The following year, the independent politician from Vermont put a measure called the “College For All Act” before the Senate, which would have abolished tuition fees at public universities for most families.
The cost of the measure, which the Republicans leading the Senate has shown no interest in, has been estimated at $600 billion, to be financed by a tax on financial transactions.
Sanders is now among the 23 candidates for the 2020 Democratic presidential nomination, and together with Massachusetts Senator Elizabeth Warren has once again made student loan debt a plank of his campaign.
Warren last month unveiled a detailed proposal to abolish student fees in public universities and cancel student loan debt according to income.

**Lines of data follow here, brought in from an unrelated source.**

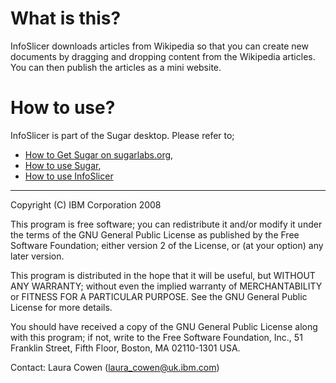 What is this?
=============

InfoSlicer downloads articles from Wikipedia so that you can create
new documents by dragging and dropping content from the Wikipedia
articles. You can then publish the articles as a mini website.

How to use?
===========

InfoSlicer is part of the Sugar desktop.  Please refer to;

* [How to Get Sugar on sugarlabs.org](https://sugarlabs.org/),
* [How to use Sugar](https://help.sugarlabs.org/),
* [How to use InfoSlicer](https://help.sugarlabs.org/info_slicer.html)

---
Copyright (C) IBM Corporation 2008

This program is free software; you can redistribute it and/or modify
it under the terms of the GNU General Public License as published by
the Free Software Foundation; either version 2 of the License, or
(at your option) any later version.

This program is distributed in the hope that it will be useful,
but WITHOUT ANY WARRANTY; without even the implied warranty of
MERCHANTABILITY or FITNESS FOR A PARTICULAR PURPOSE.  See the
GNU General Public License for more details.

You should have received a copy of the GNU General Public License along
with this program; if not, write to the Free Software Foundation, Inc.,
51 Franklin Street, Fifth Floor, Boston, MA 02110-1301 USA.

Contact: Laura Cowen (laura_cowen@uk.ibm.com)
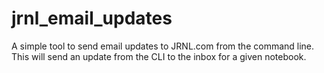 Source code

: # jrnl_email_updates

A simple tool to send email updates to JRNL.com from the command line. This will send an update from the CLI to the inbox for a given notebook. 

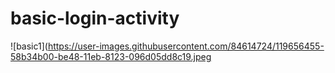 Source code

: # basic-login-activity
![basic1](https://user-images.githubusercontent.com/84614724/119656455-58b34b00-be48-11eb-8123-096d05dd8c19.jpeg

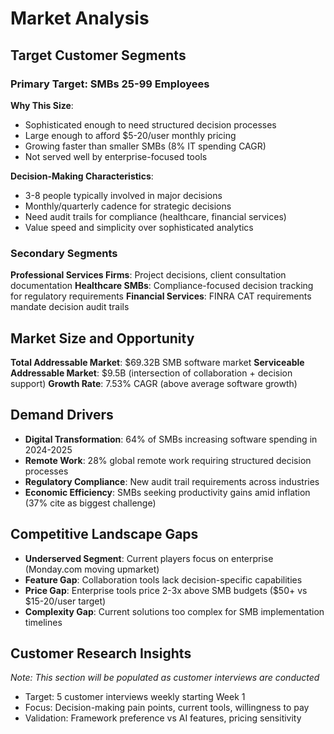 # Market Analysis

## Target Customer Segments

### Primary Target: SMBs 25-99 Employees
**Why This Size**: 
- Sophisticated enough to need structured decision processes
- Large enough to afford $5-20/user monthly pricing
- Growing faster than smaller SMBs (8% IT spending CAGR)
- Not served well by enterprise-focused tools

**Decision-Making Characteristics**:
- 3-8 people typically involved in major decisions
- Monthly/quarterly cadence for strategic decisions  
- Need audit trails for compliance (healthcare, financial services)
- Value speed and simplicity over sophisticated analytics

### Secondary Segments
**Professional Services Firms**: Project decisions, client consultation documentation
**Healthcare SMBs**: Compliance-focused decision tracking for regulatory requirements
**Financial Services**: FINRA CAT requirements mandate decision audit trails

## Market Size and Opportunity
**Total Addressable Market**: $69.32B SMB software market
**Serviceable Addressable Market**: $9.5B (intersection of collaboration + decision support)
**Growth Rate**: 7.53% CAGR (above average software growth)

## Demand Drivers
- **Digital Transformation**: 64% of SMBs increasing software spending in 2024-2025
- **Remote Work**: 28% global remote work requiring structured decision processes
- **Regulatory Compliance**: New audit trail requirements across industries
- **Economic Efficiency**: SMBs seeking productivity gains amid inflation (37% cite as biggest challenge)

## Competitive Landscape Gaps
- **Underserved Segment**: Current players focus on enterprise (Monday.com moving upmarket)
- **Feature Gap**: Collaboration tools lack decision-specific capabilities
- **Price Gap**: Enterprise tools price 2-3x above SMB budgets ($50+ vs $15-20/user target)
- **Complexity Gap**: Current solutions too complex for SMB implementation timelines

## Customer Research Insights
*Note: This section will be populated as customer interviews are conducted*
- Target: 5 customer interviews weekly starting Week 1
- Focus: Decision-making pain points, current tools, willingness to pay
- Validation: Framework preference vs AI features, pricing sensitivity
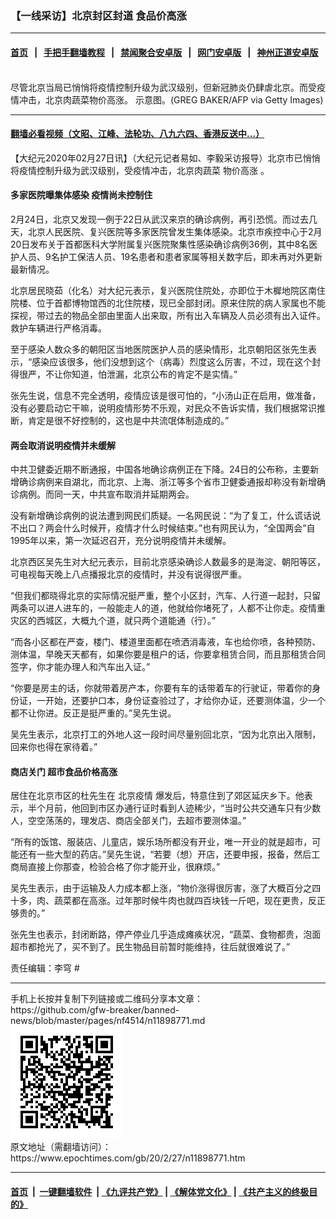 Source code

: ### 【一线采访】北京封区封道 食品价高涨
------------------------

#### [首页](https://github.com/gfw-breaker/banned-news/blob/master/README.md) &nbsp;&nbsp;|&nbsp;&nbsp; [手把手翻墙教程](https://github.com/gfw-breaker/guides/wiki) &nbsp;&nbsp;|&nbsp;&nbsp; [禁闻聚合安卓版](https://github.com/gfw-breaker/bn-android) &nbsp;&nbsp;|&nbsp;&nbsp; [网门安卓版](https://github.com/oGate2/oGate) &nbsp;&nbsp;|&nbsp;&nbsp; [神州正道安卓版](https://github.com/SzzdOgate/update) 



<div><img alt="" class="aligncenter wp-post-image" src="https://i.epochtimes.com/assets/uploads/2020/02/55e9208c42155cbe4ae6d31d040fbf8f-600x400.jpg"/>
<div class="red16 caption">
 尽管北京当局已悄悄将疫情控制升级为武汉级别，但新冠肺炎仍肆虐北京。而受疫情冲击，北京肉蔬菜物价高涨。 示意图。(GREG BAKER/AFP via Getty Images)
</div>
</div><hr/>

#### [翻墙必看视频（文昭、江峰、法轮功、八九六四、香港反送中...）](https://github.com/gfw-breaker/banned-news/blob/master/pages/link3.md)

<div><p>
 【大纪元2020年02月27日讯】（大纪元记者易如、李毅采访报导）北京市已悄悄将疫情控制升级为武汉级别，受疫情冲击，北京肉蔬菜
 <ok href="https://www.epochtimes.com/gb/tag/%E7%89%A9%E4%BB%B7%E9%AB%98%E6%B6%A8.html">
  物价高涨
 </ok>
 。
</p>
<h4>
 多家医院曝集体感染 疫情尚未控制住
</h4>
<p>
 2月24日，北京又发现一例于22日从武汉来京的确诊病例，再引恐慌。而过去几天，北京人民医院、复兴医院等多家医院曾发生集体感染。北京市疾控中心于2月20日发布关于首都医科大学附属复兴医院聚集性感染确诊病例36例，其中8名医护人员、9名护工保洁人员、19名患者和患者家属等相关数字后，即未再对外更新最新情况。
</p>
<p>
 北京居民晓茹（化名）对大纪元表示，复兴医院住院处，亦即位于木樨地院区南住院楼、位于首都博物馆西的北住院楼，现已全部封闭。原来住院的病人家属也不能探视，带过去的物品全部由里面人出来取，所有出入车辆及人员必须有出入证件。救护车辆进行严格消毒。
</p>
<p>
 至于感染人数众多的朝阳区当地医院医护人员的感染情形，北京朝阳区张先生表示，“感染应该很多，他们没想到这个（病毒）烈度这么厉害，不过，现在这个封得很严，不让你知道，怕泄漏，北京公布的肯定不是实情。”
</p>
<p>
 张先生说，信息不完全透明，疫情应该是很可怕的，“小汤山正在启用，做准备，没有必要启动它干嘛，说明疫情形势不乐观，对民众不告诉实情，我们根据常识推断，肯定是很不好控制的，这也是中共流氓体制造成的。”
</p>
<h4>
 两会取消说明疫情并未缓解
</h4>
<p>
 中共卫健委近期不断通报，中国各地确诊病例正在下降。24日的公布称，主要新增确诊病例来自湖北，而北京、上海、浙江等多个省市卫健委通报却称没有新增确诊病例。而同一天，中共宣布取消并延期两会。
</p>
<p>
 没有新增确诊病例的说法遭到网民们质疑。一名网民说：“为了复工，什么谎话说不出口？两会什么时候开，疫情才什么时候结束。”也有网民认为，“全国两会”自1995年以来，第一次延迟召开，充分说明疫情并未缓解。
</p>
<p>
 北京西区吴先生对大纪元表示，目前北京感染确诊人数最多的是海淀、朝阳等区，可电视每天晚上八点播报北京的疫情时，并没有说得很严重。
</p>
<p>
 “但我们都晓得北京的实际情况挺严重，整个小区封，汽车、人行道一起封，只留两条可以进人进车的，一般能走人的道，他就给你堵死了，人都不让你走。疫情重灾区的西城区，大概九个道，就只两个道能通（行）。”
</p>
<p>
 “而各小区都在严查，楼门、楼道里面都在喷洒消毒液，车也给你喷，各种预防、测体温，早晚天天都有，如果你要是租户的话，你要拿租赁合同，而且那租赁合同签字，你才能办理人和汽车出入证。”
</p>
<p>
 “你要是房主的话，你就带着房产本，你要有车的话带着车的行驶证，带着你的身份证，一开始，还要护口本，身份证查验过了，才给你办证，还要测体温，少一个都不让你进。反正是挺严重的。”吴先生说。
</p>
<p>
 吴先生表示，北京打工的外地人这一段时间尽量别回北京，“因为北京出入限制，回来你也得在家待着。”
</p>
<h4>
 商店关门 超市食品价格高涨
</h4>
<p>
 居住在北京市区的杜先生在
 <ok href="https://www.epochtimes.com/gb/tag/%E5%8C%97%E4%BA%AC%E7%96%AB%E6%83%85.html">
  北京疫情
 </ok>
 爆发后，特意住到了郊区延庆乡下。他表示，半个月前，他回到市区办通行证时看到人迹稀少，“当时公共交通车只有少数人，空空荡荡的，理发店、商店全部关门，去超市要测体温。”
</p>
<p>
 “所有的饭馆、服装店、儿童店，娱乐场所都没有开业，唯一开业的就是超市，可能还有一些大型的药店。”吴先生说，“若要（想）开店，还要申报，报备，然后工商局直接上你那查，检验合格了你才能开业，很麻烦。”
</p>
<p>
 吴先生表示，由于运输及人力成本都上涨，“物价涨得很厉害，涨了大概百分之四十多，肉、蔬菜都在高涨。过年那时候牛肉也就四百块钱一斤吧，现在更贵，反正够贵的。”
</p>
<p>
 张先生也表示，封闭断路，停产停业几乎造成瘫痪状况，“蔬菜、食物都贵，泡面超市都抢光了，买不到了。民生物品目前暂时能维持，往后就很难说了。”
</p>
<p>
 责任编辑：李穹 #
</p>
</div>
<hr/>
手机上长按并复制下列链接或二维码分享本文章：<br/>
https://github.com/gfw-breaker/banned-news/blob/master/pages/nf4514/n11898771.md <br/>
<a href='https://github.com/gfw-breaker/banned-news/blob/master/pages/nf4514/n11898771.md'><img src='https://github.com/gfw-breaker/banned-news/blob/master/pages/nf4514/n11898771.md.png'/></a> <br/>
原文地址（需翻墙访问）：https://www.epochtimes.com/gb/20/2/27/n11898771.htm


------------------------
#### [首页](https://github.com/gfw-breaker/banned-news/blob/master/README.md) &nbsp;|&nbsp; [一键翻墙软件](https://github.com/gfw-breaker/nogfw/blob/master/README.md) &nbsp;| [《九评共产党》](https://github.com/gfw-breaker/9ping.md/blob/master/README.md#九评之一评共产党是什么) | [《解体党文化》](https://github.com/gfw-breaker/jtdwh.md/blob/master/README.md) | [《共产主义的终极目的》](https://github.com/gfw-breaker/gczydzjmd.md/blob/master/README.md)


<img src='http://gfw-breaker.win/banned-news/pages/nf4514/n11898771.md' width='0px' height='0px'/>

The plan, estimated to cost $1.25 billion over a decade, would be financed by a tax on the very wealthy.
State measures
Though few other detailed plans have emerged, almost all Democratic candidates in 2020 argue for making universities more affordable.
With the election still more than a year off, some states are taking their own steps to reduce the cost of higher education.

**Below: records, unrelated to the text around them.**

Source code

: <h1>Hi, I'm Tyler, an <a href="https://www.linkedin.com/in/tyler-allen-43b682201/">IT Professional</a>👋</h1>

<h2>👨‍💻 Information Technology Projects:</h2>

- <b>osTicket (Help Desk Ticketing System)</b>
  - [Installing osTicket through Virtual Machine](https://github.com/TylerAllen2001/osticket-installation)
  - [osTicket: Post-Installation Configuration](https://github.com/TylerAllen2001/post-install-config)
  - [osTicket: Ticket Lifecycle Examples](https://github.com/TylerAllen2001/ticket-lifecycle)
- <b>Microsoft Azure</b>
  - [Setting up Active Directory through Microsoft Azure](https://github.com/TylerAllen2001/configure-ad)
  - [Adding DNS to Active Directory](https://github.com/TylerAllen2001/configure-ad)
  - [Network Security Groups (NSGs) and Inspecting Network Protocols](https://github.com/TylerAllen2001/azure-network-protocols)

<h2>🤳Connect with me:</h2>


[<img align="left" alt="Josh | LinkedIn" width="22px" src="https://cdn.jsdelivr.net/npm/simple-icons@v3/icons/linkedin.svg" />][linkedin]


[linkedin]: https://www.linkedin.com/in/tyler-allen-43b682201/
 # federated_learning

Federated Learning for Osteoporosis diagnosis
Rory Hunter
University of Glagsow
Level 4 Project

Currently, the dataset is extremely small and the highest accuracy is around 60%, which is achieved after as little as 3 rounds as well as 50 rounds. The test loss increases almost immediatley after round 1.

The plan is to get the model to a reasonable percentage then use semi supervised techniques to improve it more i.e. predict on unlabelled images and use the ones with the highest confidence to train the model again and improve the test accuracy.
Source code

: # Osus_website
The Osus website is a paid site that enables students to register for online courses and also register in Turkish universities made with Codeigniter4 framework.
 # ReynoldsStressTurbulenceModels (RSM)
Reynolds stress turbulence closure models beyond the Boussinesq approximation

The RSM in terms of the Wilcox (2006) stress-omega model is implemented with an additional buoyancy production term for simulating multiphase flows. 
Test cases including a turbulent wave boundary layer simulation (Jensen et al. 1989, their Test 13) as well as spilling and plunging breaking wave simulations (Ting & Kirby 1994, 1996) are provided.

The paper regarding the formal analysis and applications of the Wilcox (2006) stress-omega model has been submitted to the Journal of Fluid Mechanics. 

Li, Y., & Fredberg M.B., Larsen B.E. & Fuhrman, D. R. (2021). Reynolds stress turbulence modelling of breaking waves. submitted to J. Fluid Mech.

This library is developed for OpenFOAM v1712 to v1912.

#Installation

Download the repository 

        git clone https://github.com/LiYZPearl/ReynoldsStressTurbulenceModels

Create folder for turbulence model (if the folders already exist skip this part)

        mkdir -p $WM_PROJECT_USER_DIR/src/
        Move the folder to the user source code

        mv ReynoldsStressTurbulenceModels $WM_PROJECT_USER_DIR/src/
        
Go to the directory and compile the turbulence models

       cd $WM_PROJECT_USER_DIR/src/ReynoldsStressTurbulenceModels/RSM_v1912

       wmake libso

New York state started offering scholarships last year equalling public university fees to students of modest means, with the caveat that graduates remain in the state for a few years after finishing.
Washington state governor Jay Inslee — another Democratic candidate in the 2020 race — on Tuesday signed into a law a bill raising a key business tax and using the revenue to make attending a public university free starting next year for students from families below the median income level.
The bill was supported by two of the state’s largest taxpayers: Microsoft and Amazon.